Aman sayın Bakan sözlerinize dikkat edin. 2008'de nasıl gittiğinizi hatırlıyor musunuz?
''Ekonomi kötü yönetiliyor, sıkıntılı büyüyor'' deyince nasıl azarlanmıştınız. Yetmedi yıllar sonra Erdoğan’ın, Ahmet Davutoğlu'nu fırçalarken söylediklerini unuttuysanız küçük bir hatırlatmada bulunalım;
''Peki bu nasıl doğruluk? Peki yanında kim var? Yine bir başka isim. O da sayın Babacan var. Başka kim var? Mehmet Şimşek var... Hani bunlar dürüsttü ya. Dürüstlüğü bunlar kimseye bırakmıyordu. Bunlar Halk Bankası’nı da dolandırmaya çalışıyorlar.''
***
Neyse siyasette dün dündür, bugün bugündür. Unutalım gitsin. Hakkını da yemeyelim; Erdoğan, zamanında Şimşek'i Merkez Bankası’nın başına getirmek için çok uğraşmıştı. Dönemin Cumhurbaşkanı Ahmet Necdet Sezer, atamayı imzalamayınca şöyle mi demişti Erdoğan; 
-Sayın cumhurbaşkanım, niye bu arkadaşı yapmıyoruz? Bu arkadaş çok iyi yetişmiş bir arkadaş. Eğer eşi başörtülü diye düşünüyorsanız, eşi Müslüman bile değil, yabancı.''
Sezer'in kararnameyi imzalamamasının gerçek sebebinin başörtüsüyle ilgili olmadığı, Merkez Bankası’nın başkanlığına getirilen Durmuş Yılmaz'ın eşinin başörtülü olması dolayısıyla daha iyi anlaşılmıştı.
İşte bu gerçekler ışığında ne yapacak Hazine ve Maliye Bakanı? EYT yükü dağ gibi omuzlarında. Deprem harcamaları pimi çekilmiş saatli bomba. Yalnızca Mayıs ayı dış ticaret açığı 12.66 milyar dolara ulaşmış. Temmuz'da asgari ücret, memur maaşları ve emeklilere zam vaadi var ki atsan atılmaz, satsan satılmaz. Seçim öncesi başka vaatler de var; memur maaşı en düşük 22 bin lira denmiş bir kere. Emekli zammında yüzde 40'lardan söz ediliyor. Para basmasa maaşlarda bile sıkıntı olabilir. Dokuz ay sonra yerel seçimler var. Yukarıdan yeni vaatler gelir mi? Gelir...

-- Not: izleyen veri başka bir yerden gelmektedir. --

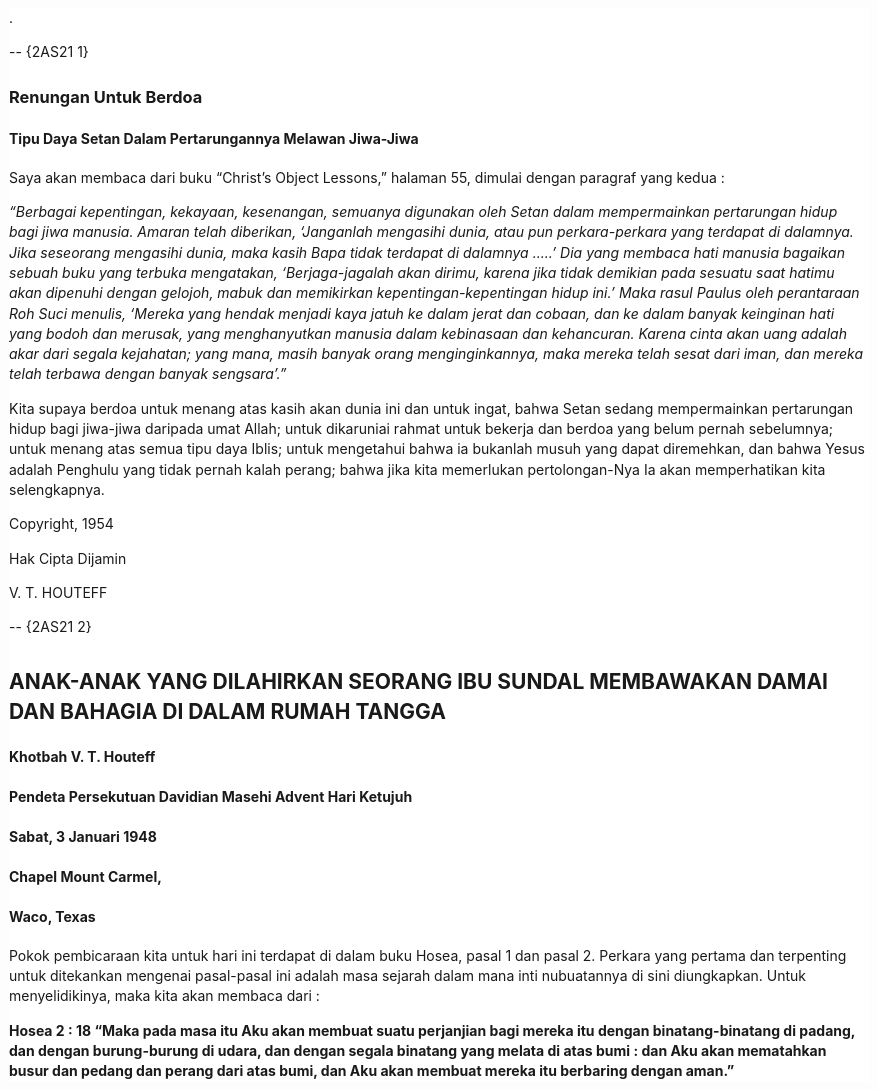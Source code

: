 .

 -- {2AS21 1}   
  
  ### Renungan Untuk Berdoa

#### Tipu Daya Setan Dalam Pertarungannya Melawan Jiwa-Jiwa 

Saya akan membaca dari buku “Christ’s Object Lessons,” halaman 55, dimulai dengan paragraf yang kedua :

_“Berbagai kepentingan, kekayaan, kesenangan, semuanya digunakan oleh Setan dalam mempermainkan pertarungan hidup bagi jiwa manusia. Amaran telah diberikan, ‘Janganlah mengasihi dunia, atau pun perkara-perkara yang terdapat di dalamnya. Jika seseorang mengasihi dunia, maka kasih Bapa tidak terdapat di dalamnya .....’ Dia yang membaca hati manusia bagaikan sebuah buku yang terbuka mengatakan, ‘Berjaga-jagalah akan dirimu, karena jika tidak demikian pada sesuatu saat hatimu akan dipenuhi dengan gelojoh, mabuk dan memikirkan kepentingan-kepentingan hidup ini.’ Maka rasul Paulus oleh perantaraan Roh Suci menulis, ‘Mereka yang hendak menjadi kaya jatuh ke dalam jerat dan cobaan, dan ke dalam banyak keinginan hati yang bodoh dan merusak, yang menghanyutkan manusia dalam kebinasaan dan kehancuran. Karena cinta akan uang adalah akar dari segala kejahatan; yang mana, masih banyak orang menginginkannya, maka mereka telah sesat dari iman, dan mereka telah terbawa dengan banyak sengsara’.”_

Kita supaya berdoa untuk menang atas kasih akan dunia ini dan untuk ingat, bahwa Setan sedang mempermainkan pertarungan hidup bagi jiwa-jiwa daripada umat Allah; untuk dikaruniai rahmat untuk bekerja dan berdoa yang belum pernah sebelumnya; untuk menang atas semua tipu daya Iblis; untuk mengetahui bahwa ia bukanlah musuh yang dapat diremehkan, dan bahwa Yesus adalah Penghulu yang tidak pernah kalah perang; bahwa jika kita memerlukan pertolongan-Nya Ia akan memperhatikan kita selengkapnya.

Copyright, 1954

Hak Cipta Dijamin

V. T. HOUTEFF

 -- {2AS21 2}   
  
  ANAK-ANAK YANG DILAHIRKAN SEORANG IBU SUNDAL MEMBAWAKAN DAMAI DAN BAHAGIA DI DALAM RUMAH TANGGA 
------------------------------------------------------------------------------------------------

#### Khotbah V. T. Houteff

#### Pendeta Persekutuan Davidian Masehi Advent Hari Ketujuh

#### Sabat, 3 Januari 1948

#### Chapel Mount Carmel,

#### Waco, Texas

Pokok pembicaraan kita untuk hari ini terdapat di dalam buku Hosea, pasal 1 dan pasal 2. Perkara yang pertama dan terpenting untuk ditekankan mengenai pasal-pasal ini adalah masa sejarah dalam mana inti nubuatannya di sini diungkapkan. Untuk menyelidikinya, maka kita akan membaca dari :

**Hosea 2 : 18 “Maka pada masa itu Aku akan membuat suatu perjanjian bagi mereka itu dengan binatang-binatang di padang, dan dengan burung-burung di udara, dan dengan segala binatang yang melata di atas bumi : dan Aku akan mematahkan busur dan pedang dan perang dari atas bumi, dan Aku akan membuat mereka itu berbaring dengan aman.”**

Şimşek; ''Kurala dayalı ve öngörülebilir bir Türkiye ekonomisi özlenen refaha ulaşmamızda anahtar olacaktır'' diyor.
İyi de kuralı tek başına nasıl koyacaksın? Öngörülerin gerçekleşebilecek mi? Başkalarının öngörüleriyle çatışacak mı?
Özlenen refahtan ne anlıyorsun?
Bu soruların yanıtları şimdilik yok. Anlayacağınız sihirli değnek falan da yok. Bakın Amerikan Forbes dergisi yazarlarından ekonomist Steve Hanke neler demiş;
''Oyunun kurallarını değiştirmediğiniz sürece gelen isimler yalnızca atmosferik bir değişiklikten başka bir işe yaramaz. Kişiler böyle durumlarda ekonomin düzelmesi için hiçbir fark yaratamaz.''
Buna karşılık Şimşek'in bir nefes olabileceğini, uluslararası sermayenin ve Londra tefecilerinin ağzını sulandıracağını iddia eden çevrelerin bulunduğunu da göz ardı etmemek gerekiyor.